Work instruction>
Copy exactly the lines of the material below, starting with the first and including the line that holds "- [The challenge](#the-challenge)".

+ + + +

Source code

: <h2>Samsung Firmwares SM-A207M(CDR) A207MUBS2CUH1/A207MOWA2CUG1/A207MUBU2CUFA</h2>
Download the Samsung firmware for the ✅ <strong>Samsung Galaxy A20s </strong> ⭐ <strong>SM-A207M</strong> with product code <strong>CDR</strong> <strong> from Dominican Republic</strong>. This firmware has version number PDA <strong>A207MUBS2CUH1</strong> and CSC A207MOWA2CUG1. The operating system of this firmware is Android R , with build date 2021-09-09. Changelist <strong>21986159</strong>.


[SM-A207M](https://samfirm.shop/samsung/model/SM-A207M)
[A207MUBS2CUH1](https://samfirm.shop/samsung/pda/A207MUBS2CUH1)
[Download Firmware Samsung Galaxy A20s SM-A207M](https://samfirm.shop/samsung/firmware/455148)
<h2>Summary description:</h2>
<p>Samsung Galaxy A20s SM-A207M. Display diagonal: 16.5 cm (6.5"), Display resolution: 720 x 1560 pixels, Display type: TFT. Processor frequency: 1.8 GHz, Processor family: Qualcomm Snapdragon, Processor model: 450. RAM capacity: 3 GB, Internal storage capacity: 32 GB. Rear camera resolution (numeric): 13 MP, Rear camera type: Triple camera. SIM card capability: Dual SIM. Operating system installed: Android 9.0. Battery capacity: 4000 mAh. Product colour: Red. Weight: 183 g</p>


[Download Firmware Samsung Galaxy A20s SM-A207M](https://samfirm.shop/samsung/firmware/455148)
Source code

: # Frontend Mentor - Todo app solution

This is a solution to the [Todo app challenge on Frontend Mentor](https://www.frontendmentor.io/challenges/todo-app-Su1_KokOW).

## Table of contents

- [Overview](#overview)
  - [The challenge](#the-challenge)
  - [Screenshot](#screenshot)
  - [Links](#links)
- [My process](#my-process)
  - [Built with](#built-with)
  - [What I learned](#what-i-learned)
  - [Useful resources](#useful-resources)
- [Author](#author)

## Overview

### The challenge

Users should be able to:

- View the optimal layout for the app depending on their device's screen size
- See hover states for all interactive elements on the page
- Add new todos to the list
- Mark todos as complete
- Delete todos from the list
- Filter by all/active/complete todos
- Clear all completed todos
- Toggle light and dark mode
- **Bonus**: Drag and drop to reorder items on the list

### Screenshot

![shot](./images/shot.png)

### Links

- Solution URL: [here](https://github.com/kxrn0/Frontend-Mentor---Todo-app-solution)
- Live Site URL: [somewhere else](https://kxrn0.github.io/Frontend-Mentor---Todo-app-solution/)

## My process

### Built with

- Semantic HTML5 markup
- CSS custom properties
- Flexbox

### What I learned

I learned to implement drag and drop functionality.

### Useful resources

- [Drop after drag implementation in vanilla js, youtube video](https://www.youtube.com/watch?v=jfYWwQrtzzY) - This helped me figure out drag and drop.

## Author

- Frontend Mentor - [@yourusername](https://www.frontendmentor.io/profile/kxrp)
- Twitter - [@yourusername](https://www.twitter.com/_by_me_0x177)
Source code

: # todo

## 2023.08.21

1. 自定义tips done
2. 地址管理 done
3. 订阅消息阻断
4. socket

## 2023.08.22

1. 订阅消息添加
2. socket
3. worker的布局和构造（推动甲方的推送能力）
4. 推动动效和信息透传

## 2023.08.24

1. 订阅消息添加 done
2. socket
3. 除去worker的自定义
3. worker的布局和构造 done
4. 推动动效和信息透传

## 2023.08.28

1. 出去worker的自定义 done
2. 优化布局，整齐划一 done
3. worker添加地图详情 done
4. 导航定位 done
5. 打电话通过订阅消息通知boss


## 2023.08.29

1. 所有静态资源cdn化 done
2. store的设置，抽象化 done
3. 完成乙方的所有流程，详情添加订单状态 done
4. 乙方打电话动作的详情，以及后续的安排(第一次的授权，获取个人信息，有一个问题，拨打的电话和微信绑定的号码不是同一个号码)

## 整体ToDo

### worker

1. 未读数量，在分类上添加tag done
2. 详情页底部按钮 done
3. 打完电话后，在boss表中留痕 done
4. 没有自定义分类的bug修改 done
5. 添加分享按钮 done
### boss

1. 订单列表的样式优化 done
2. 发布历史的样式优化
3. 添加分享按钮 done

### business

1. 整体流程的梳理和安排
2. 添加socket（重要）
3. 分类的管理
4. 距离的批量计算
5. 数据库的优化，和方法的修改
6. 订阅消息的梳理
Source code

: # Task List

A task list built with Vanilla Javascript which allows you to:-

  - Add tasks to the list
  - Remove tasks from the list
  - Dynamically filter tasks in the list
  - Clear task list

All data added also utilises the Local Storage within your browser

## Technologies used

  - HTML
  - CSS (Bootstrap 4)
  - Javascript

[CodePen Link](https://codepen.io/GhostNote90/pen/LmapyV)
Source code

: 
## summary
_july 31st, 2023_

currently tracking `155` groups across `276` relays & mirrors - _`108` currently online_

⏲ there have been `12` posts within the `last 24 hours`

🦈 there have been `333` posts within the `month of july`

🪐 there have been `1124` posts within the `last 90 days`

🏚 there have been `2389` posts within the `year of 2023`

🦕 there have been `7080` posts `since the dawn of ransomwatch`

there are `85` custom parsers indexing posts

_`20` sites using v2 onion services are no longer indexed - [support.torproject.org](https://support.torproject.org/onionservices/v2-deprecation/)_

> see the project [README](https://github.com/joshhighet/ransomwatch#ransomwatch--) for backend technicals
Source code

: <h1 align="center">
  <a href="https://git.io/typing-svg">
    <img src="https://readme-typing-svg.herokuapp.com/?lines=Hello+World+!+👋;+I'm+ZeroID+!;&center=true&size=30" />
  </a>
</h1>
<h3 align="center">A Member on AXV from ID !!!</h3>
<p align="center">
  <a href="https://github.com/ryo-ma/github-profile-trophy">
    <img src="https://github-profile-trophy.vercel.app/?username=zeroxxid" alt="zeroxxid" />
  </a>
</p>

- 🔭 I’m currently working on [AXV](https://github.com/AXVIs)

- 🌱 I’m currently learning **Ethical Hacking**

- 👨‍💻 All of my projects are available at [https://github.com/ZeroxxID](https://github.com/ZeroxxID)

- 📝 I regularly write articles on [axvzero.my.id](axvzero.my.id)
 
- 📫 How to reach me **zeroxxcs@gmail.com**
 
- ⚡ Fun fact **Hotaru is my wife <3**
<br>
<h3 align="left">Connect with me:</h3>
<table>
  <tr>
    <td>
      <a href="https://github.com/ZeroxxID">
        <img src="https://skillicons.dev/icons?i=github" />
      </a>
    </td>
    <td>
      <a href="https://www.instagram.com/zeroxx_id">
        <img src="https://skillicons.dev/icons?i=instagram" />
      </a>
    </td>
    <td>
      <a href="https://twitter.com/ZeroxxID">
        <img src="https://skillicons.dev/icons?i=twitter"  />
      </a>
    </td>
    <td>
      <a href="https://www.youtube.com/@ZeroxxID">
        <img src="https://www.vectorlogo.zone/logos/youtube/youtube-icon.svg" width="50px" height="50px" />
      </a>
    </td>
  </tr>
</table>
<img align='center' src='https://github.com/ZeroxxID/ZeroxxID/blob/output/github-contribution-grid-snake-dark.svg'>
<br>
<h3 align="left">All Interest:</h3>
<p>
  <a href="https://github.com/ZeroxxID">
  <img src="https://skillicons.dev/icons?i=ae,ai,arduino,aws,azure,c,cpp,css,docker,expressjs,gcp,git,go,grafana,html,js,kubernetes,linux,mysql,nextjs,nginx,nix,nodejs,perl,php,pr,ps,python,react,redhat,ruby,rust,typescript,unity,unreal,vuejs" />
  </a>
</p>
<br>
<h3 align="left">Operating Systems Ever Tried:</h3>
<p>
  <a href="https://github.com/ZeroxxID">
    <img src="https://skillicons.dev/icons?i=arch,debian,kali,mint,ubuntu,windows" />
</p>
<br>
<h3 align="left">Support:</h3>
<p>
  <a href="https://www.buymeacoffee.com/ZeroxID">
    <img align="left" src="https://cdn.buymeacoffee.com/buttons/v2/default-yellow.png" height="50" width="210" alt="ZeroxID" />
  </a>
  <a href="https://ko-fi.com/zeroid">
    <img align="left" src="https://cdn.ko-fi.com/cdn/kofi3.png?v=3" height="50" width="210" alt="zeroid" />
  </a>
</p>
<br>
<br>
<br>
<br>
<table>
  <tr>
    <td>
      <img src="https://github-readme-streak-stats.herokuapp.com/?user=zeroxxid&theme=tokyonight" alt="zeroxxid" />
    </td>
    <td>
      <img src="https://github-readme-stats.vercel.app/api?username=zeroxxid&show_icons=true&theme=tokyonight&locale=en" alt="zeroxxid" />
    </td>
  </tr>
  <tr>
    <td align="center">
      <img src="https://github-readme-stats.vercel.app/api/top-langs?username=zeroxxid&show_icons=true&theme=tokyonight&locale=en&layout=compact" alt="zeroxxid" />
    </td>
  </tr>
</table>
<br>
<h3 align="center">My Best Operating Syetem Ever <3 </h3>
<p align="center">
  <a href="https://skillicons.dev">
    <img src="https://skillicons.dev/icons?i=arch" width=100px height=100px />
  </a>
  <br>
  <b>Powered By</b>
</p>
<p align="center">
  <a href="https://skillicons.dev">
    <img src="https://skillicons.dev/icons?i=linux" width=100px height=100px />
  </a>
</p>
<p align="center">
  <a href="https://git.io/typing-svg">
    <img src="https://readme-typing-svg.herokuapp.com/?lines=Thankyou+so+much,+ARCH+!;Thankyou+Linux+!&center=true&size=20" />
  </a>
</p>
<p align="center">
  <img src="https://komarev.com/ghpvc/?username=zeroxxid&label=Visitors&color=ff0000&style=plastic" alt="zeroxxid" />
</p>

+ + + +

Output below>
Source code

: <h2>Samsung Firmwares SM-A207M(CDR) A207MUBS2CUH1/A207MOWA2CUG1/A207MUBU2CUFA</h2>
Download the Samsung firmware for the ✅ <strong>Samsung Galaxy A20s </strong> ⭐ <strong>SM-A207M</strong> with product code <strong>CDR</strong> <strong> from Dominican Republic</strong>. This firmware has version number PDA <strong>A207MUBS2CUH1</strong> and CSC A207MOWA2CUG1. The operating system of this firmware is Android R , with build date 2021-09-09. Changelist <strong>21986159</strong>.


[SM-A207M](https://samfirm.shop/samsung/model/SM-A207M)
[A207MUBS2CUH1](https://samfirm.shop/samsung/pda/A207MUBS2CUH1)
[Download Firmware Samsung Galaxy A20s SM-A207M](https://samfirm.shop/samsung/firmware/455148)
<h2>Summary description:</h2>
<p>Samsung Galaxy A20s SM-A207M. Display diagonal: 16.5 cm (6.5"), Display resolution: 720 x 1560 pixels, Display type: TFT. Processor frequency: 1.8 GHz, Processor family: Qualcomm Snapdragon, Processor model: 450. RAM capacity: 3 GB, Internal storage capacity: 32 GB. Rear camera resolution (numeric): 13 MP, Rear camera type: Triple camera. SIM card capability: Dual SIM. Operating system installed: Android 9.0. Battery capacity: 4000 mAh. Product colour: Red. Weight: 183 g</p>


[Download Firmware Samsung Galaxy A20s SM-A207M](https://samfirm.shop/samsung/firmware/455148)
Source code

: # Frontend Mentor - Todo app solution

This is a solution to the [Todo app challenge on Frontend Mentor](https://www.frontendmentor.io/challenges/todo-app-Su1_KokOW).

## Table of contents

- [Overview](#overview)
  - [The challenge](#the-challenge)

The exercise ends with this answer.